Il 1° discorso di Gabrielli

Un discorso nel quale il prefetto Gabrielli ha ringraziato le persone che lo hanno aiutato nel suo percorso professionale: “Un grazie commosso ai miei Maestri, che non necessariamente sono stati i miei Superiori, soprattutto a quelli che oggi non sono più tra noi” ha ricordato il capo della Polizia. Il nuovo direttore generale della Pubblica Sicurezza si è soffermato sulle sfide del suo nuovo incarico ricordando che “la Polizia di Stato, al pari di tutta la Pubblica Amministrazione, sta per vivere una stagione di profonde trasformazioni e credo che il modo più corretto per affrontarle vada ricercato in un coraggioso processo di innovazione. Innovazione – ha continuato Gabrielli – intesa non come un’operazione di facciata, tanto appariscente quanto effimera, bensì come un percorso profondo e meditato di cambiamento che per incidere realmente deve trovare il convinto consenso e coinvolgimento di chi di quel cambiamento dovrà essere protagonista“.

In ricordo di Antonio Manganelli

Nella cerimonia del suo insediamento ufficiale Gabrielli ha rivolto un ringraziamento in particolare ad Antonio Manganelli, l’ ex capo della Polizia scomparso nel 2013 per un male incurabile “Indimenticabile fraterno amico, che per oltre 20 anni mi ha apprezzato, valorizzato e sempre tutelato nei momenti difficili”. Quindi il messaggio alle altre forze di polizia, “Le diverse giubbe – ha detto il nuovo “Capo” della Polizia – nel discorso pronunciato presso la Scuola Superiore di Polizia di via Guido Reni a Roma, alla presenza del Ministro dell’Interno Angelino Alfano – devono essere un arricchimento e non un motivo di contrapposizione”.

Gabrielli si è  quindi rivolto allo stesso ministro Alfano sottolineando come sia necessario un “percorso di profondo cambiamento” all’interno della Polizia di Stato.

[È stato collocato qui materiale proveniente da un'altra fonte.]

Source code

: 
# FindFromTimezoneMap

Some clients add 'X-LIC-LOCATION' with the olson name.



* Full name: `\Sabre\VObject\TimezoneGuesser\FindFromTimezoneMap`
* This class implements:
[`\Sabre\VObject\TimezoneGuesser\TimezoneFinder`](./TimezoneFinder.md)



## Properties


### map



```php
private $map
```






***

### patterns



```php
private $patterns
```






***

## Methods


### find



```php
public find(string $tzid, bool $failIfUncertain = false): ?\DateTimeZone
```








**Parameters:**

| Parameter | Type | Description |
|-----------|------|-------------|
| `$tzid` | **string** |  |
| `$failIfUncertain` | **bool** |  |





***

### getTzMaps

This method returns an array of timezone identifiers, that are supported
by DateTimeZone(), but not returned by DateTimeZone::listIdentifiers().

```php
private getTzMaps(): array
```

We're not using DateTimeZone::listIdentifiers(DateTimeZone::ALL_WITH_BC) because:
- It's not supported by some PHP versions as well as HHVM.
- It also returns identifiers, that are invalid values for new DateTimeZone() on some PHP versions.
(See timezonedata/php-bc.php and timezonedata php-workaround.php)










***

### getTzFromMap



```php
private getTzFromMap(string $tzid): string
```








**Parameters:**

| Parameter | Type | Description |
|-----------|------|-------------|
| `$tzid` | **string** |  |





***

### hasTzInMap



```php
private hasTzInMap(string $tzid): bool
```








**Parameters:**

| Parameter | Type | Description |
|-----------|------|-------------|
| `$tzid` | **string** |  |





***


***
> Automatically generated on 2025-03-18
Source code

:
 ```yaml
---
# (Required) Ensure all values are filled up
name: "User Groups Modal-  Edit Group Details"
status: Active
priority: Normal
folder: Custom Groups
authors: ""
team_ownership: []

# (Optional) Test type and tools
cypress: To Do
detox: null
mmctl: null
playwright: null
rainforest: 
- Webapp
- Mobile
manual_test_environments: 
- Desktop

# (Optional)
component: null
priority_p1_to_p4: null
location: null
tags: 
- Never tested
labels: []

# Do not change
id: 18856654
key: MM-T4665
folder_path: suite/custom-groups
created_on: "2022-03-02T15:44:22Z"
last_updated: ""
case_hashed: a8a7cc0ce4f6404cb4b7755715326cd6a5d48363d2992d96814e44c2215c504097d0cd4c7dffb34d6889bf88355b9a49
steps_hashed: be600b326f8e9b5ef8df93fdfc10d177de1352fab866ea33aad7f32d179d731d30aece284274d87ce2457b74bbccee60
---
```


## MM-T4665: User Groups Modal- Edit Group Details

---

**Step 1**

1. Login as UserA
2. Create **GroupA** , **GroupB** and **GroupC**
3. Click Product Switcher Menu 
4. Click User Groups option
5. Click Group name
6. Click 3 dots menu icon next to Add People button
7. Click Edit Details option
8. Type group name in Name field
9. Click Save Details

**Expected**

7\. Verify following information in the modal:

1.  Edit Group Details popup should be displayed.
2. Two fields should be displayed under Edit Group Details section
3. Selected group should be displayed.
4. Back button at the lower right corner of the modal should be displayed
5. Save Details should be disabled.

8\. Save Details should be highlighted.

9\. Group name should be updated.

E agli agenti e ai funzionari di Polizia la promessa “spenderò ogni istante del mio mandato per rappresentarli adeguatamente stando davanti a loro in tutte le battaglie per riaffermare la loro dignità“.

Signore dammi la forza di cambiare le cose che possono essere cambiate – ha concluso  Gabrielli nel suo discorso di insediamento, ricordando una citazione di San Tommaso Moro martire – la pazienza per sopportare quelle che non possono essere cambiate ma soprattutto l’intelligenza di sapere riconoscere e distinguere le une dalle altre». Parole queste che non sono soltanto una citazione letteraria, ma contengono un  programma ben preciso per il suo mandato alla guida della Polizia di Stato, che, salvo fatti nuovi, si profila di lunga durata.

Al Prefetto Gabrielli, i più sinceri complimenti ed auguri di buon lavoro, dalla Direzione, redazione, collaboratori e lettori del Corriere del Giorno.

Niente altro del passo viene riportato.